That's especially jarring as Yes, Your Grace is anything but funny most of the time, both narratively and mechanically. There's a fine line between a game being challenging and covering difficult themes and it just being frustrating to play. This isn't to rehash the "do games have to be fun?" debate of yesteryear, but even the bleakest games make concessions for their players, whether they allow room for mistakes or throw you a lifeline. Nothing of the sort happens in Yes, Your Grace, and to me that's a case of realism being taken too far.

On the Brave At Night blog Rafał Bryks shares some insights into his pixel art workflow, which resulted in stunning scenes like this.

Losing is an abrupt affair, usually down to a single misstep. The game does save at the end of each week, but unless the mistake that led to you losing took place in your previous turn, you have to replay quite a chunk of content with no skip button. Some problems also seem down to pacing errors - by the third phase of the game, I had no tax income and a new source of income I had devised in the second or third week started paying exactly one round before the last battle.

I enjoyed the parts of Yes, Your Grace that took part away from the main gameplay loop around resource distribution. Eryk's family is a charming lot, with all the bickering and occasional teenage rebellion that make for a believable family dynamic. The writing is solid all around, from the large variety in requests to the main story surrounding the wars I watched everything unfold with interest. You wage two battles, and in both you give orders to your soldiers and may get some extra help here and there depending on the decisions you made before. The battles were not only exciting, but also a great break from taking care of petitioners.
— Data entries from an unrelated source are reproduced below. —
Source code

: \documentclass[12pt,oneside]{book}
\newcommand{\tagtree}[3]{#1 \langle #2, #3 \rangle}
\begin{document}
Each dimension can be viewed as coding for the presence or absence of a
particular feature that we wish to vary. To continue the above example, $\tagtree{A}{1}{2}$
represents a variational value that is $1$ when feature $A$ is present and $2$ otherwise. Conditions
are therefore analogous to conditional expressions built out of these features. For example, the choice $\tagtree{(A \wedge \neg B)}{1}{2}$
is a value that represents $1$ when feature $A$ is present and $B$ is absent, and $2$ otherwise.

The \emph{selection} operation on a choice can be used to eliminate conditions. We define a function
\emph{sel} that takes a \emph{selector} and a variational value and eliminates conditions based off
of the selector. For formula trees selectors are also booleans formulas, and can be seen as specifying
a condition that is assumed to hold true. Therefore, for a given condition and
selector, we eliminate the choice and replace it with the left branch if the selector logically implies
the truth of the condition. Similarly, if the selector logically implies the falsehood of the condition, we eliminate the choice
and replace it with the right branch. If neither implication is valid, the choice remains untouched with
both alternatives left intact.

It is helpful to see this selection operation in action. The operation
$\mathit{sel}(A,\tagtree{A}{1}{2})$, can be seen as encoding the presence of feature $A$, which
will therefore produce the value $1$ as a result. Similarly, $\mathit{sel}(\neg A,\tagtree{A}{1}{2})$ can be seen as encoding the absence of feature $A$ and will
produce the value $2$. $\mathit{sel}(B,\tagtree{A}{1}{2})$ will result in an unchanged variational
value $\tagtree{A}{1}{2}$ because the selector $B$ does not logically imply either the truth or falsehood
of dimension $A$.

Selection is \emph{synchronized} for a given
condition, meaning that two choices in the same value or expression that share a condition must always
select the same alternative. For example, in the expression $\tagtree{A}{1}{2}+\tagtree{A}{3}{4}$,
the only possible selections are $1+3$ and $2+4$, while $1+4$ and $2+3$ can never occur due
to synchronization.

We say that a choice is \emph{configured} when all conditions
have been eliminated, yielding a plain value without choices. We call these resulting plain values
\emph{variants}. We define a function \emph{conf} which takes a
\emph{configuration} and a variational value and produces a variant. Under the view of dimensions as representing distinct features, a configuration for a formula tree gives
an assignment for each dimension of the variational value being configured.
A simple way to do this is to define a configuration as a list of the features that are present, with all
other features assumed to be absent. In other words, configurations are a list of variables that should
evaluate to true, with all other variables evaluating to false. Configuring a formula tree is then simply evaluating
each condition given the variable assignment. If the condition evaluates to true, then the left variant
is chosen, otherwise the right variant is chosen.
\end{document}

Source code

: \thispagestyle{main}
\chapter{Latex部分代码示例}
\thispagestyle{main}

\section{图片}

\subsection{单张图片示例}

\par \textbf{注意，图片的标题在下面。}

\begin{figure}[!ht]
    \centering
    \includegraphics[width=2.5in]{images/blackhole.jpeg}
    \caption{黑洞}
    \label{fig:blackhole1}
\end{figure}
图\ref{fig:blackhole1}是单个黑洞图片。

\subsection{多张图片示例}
The pixel art is really pretty and detailed, especially the scenes set at night are lovely to look at and you can even tell each peasant clearly apart by their clothes and hairstyles.

Yes, Your Grace isn't unbeatably difficult by any means, but it comes down to single, completely unredeemable choices so often that doing well without the benefit of hindsight is never the result of careful planning so much as sheer dumb luck. At the end I may have won the war but it came at great cost, resulting in an ending so devoid of hope my efforts feel largely wasted.